The heart and the honeysuckle, revisited
Walking around Cheltenham this afternoon I was reminded that I was going to post an example of the town’s iron balconies – specifically one using the ‘heart and honeysuckle’ motif I also spotted a while back in London. These iron balcony fronts, produced by the Carron ironworks in Glasgow, seem to have become very popular in Cheltenham because they were stocked by a local builder and because they seemed to exemplify the classical sophistication that Cheltenham’s developers wanted. This was a place, after all, that was marketing itself, with some success, as a country spa and resort for the upper and middle classes who wanted a break from London.

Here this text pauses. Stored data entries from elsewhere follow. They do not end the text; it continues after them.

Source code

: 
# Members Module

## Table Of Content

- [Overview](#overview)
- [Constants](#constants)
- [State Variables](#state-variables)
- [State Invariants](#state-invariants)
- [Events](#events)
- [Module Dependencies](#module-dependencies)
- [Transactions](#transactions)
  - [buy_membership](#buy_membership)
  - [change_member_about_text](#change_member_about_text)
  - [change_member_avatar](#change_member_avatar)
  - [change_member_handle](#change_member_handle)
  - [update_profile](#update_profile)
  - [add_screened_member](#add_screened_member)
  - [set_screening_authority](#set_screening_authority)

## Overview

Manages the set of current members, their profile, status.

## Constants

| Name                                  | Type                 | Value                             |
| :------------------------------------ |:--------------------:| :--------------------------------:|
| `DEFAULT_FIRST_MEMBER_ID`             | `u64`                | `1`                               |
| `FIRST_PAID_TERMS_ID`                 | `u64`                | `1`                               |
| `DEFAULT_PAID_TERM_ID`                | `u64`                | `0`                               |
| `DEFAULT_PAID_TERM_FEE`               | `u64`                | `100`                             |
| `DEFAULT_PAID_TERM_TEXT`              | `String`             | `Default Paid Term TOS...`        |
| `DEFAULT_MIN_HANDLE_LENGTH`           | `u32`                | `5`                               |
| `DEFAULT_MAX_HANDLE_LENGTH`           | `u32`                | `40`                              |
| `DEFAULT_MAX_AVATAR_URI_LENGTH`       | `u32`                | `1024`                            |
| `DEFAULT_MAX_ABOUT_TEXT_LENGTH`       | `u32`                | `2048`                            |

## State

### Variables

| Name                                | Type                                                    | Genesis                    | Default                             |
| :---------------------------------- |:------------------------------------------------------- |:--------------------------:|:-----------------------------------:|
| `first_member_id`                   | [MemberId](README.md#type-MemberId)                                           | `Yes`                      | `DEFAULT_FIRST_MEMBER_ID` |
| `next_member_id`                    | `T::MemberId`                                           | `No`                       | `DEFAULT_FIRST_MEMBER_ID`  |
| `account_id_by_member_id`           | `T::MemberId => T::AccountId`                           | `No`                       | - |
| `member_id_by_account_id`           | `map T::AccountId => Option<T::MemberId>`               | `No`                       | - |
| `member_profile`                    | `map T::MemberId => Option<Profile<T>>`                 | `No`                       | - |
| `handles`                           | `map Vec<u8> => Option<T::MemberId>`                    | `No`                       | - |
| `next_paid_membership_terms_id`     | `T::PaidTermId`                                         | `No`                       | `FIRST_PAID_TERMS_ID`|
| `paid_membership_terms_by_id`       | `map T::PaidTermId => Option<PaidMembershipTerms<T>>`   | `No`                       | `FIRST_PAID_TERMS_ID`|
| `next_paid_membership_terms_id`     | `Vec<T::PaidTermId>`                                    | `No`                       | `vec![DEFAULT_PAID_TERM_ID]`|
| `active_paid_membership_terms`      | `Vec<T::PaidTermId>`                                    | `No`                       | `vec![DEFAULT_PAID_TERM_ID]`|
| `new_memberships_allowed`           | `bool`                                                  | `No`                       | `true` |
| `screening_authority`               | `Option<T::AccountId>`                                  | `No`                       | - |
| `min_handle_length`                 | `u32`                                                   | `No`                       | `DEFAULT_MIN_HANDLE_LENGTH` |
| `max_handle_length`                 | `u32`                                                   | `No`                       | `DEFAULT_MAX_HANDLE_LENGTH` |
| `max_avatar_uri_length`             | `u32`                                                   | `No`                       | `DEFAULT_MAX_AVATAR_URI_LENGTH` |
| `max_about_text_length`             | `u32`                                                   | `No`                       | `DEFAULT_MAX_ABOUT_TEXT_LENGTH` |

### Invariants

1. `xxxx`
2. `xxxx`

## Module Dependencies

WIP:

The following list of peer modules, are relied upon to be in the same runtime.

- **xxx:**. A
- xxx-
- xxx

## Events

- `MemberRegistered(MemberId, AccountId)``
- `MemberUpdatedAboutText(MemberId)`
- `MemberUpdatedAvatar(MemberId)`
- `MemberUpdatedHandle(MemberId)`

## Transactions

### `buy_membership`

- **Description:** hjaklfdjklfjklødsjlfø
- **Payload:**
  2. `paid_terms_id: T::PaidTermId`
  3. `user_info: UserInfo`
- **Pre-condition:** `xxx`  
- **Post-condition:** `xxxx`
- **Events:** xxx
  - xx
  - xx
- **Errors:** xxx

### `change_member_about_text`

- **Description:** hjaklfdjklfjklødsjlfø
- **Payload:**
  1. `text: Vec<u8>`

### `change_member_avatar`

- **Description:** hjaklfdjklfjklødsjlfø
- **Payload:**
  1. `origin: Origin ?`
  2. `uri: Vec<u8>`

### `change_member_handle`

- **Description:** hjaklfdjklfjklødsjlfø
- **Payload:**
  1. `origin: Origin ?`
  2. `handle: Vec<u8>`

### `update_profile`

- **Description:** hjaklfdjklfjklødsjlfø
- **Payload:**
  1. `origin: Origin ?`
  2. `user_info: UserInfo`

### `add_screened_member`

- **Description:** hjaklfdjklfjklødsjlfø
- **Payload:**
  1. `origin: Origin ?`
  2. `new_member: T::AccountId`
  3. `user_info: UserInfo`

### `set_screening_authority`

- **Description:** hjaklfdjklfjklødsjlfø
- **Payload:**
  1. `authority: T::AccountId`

The trouble is, there’s a tendency to paint this ironwork either black (which blends with the window glass) or white (which blends with the stuccoed walls), which makes clear photography difficult. I see now that I must get up early and go around with my camera while the white shutters are still closed, then the black ironwork at least will be clearly visible. Here’s one house with some closed shutters, together with a clearer detail below.
Classical sophistication? That’s because the honeysuckle (aka anthemion) was much used as an ornamental pattern in ancient Greek architecture. In Cheltenham, instead of running round cornices, it’s most common in the ironwork, inside the heart, as you can see here: it looks like a fan of sylized petals. The balconies themselves cantilever out from the walls in such a way as to make it unlikely they’d take a lot of weight. They’re there mainly to make it safe to open the glorious floor-to-ceiling windows, and to accommodate plants. Real honeysuckle to complement the iron version? Perhaps that’s unlikely. But something green and flowering, at least.